━━ MATERIAL FOR THIS EXERCISE

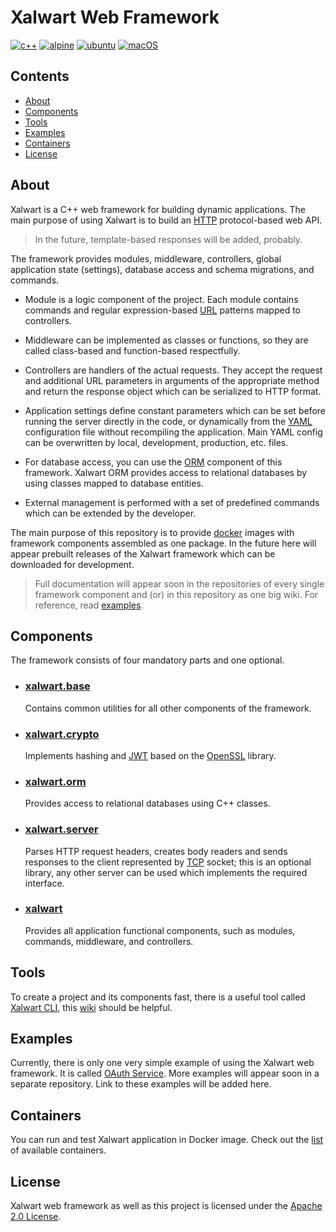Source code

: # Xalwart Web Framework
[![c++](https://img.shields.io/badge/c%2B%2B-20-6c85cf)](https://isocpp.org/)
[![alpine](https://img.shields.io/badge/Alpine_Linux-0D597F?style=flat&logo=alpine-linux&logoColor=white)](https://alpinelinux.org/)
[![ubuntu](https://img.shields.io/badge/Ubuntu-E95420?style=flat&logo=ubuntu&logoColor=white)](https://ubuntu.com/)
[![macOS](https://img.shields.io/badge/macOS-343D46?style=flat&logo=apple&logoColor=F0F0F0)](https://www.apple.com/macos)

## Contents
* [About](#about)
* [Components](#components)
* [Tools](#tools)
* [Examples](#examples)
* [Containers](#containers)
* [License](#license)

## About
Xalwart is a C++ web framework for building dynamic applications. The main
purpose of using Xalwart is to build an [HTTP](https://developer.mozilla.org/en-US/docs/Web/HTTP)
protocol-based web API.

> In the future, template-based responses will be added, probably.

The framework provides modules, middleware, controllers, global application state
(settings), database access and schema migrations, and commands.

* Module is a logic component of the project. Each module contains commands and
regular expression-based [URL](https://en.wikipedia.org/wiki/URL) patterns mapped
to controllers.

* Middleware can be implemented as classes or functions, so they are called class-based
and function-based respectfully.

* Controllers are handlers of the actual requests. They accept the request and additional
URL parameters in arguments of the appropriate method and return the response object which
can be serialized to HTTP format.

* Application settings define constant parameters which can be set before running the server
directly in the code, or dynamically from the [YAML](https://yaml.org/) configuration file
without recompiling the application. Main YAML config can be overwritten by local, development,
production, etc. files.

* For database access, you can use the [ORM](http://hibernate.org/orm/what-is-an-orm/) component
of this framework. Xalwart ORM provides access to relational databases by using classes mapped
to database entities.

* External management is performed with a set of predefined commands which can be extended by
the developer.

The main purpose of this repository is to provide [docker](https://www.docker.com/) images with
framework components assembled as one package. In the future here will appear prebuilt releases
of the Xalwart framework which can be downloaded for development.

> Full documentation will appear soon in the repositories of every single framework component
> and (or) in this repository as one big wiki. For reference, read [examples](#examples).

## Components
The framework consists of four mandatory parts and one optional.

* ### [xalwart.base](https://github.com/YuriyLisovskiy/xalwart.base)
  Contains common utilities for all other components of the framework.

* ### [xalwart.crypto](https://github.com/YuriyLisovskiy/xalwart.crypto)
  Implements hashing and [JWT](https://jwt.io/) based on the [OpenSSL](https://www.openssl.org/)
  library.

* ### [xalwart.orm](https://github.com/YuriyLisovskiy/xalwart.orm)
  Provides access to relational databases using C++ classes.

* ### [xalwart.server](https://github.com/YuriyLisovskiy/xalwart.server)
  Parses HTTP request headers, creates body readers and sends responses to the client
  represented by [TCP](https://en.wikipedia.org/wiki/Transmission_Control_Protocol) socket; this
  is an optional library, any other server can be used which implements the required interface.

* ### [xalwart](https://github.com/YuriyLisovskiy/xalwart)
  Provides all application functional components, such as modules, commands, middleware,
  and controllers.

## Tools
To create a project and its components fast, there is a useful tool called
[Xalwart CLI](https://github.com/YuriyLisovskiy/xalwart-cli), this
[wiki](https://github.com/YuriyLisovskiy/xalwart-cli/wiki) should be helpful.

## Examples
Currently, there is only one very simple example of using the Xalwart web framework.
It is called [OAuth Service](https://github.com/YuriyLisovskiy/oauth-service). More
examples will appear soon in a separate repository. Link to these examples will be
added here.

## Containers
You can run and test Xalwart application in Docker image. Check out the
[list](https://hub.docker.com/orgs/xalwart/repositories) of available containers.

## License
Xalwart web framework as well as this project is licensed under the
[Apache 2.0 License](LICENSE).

━━━━
━━ MATERIAL FOR THIS EXERCISE

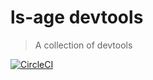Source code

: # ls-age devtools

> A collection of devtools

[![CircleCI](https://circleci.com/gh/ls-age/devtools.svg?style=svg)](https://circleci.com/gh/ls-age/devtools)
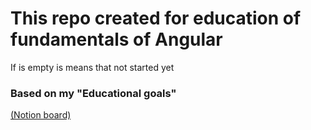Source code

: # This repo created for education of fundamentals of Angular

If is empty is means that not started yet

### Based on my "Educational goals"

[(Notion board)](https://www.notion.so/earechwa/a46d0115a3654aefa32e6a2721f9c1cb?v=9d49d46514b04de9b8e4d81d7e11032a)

━━━━

TO DO
Retype only this portion of the data above: the line containing "can be serialized to HTTP format.", the line containing "production, etc. files.", and all lines between them, exactly.

TASK OUTPUT
can be serialized to HTTP format.

* Application settings define constant parameters which can be set before running the server
directly in the code, or dynamically from the [YAML](https://yaml.org/) configuration file
without recompiling the application. Main YAML config can be overwritten by local, development,
production, etc. files.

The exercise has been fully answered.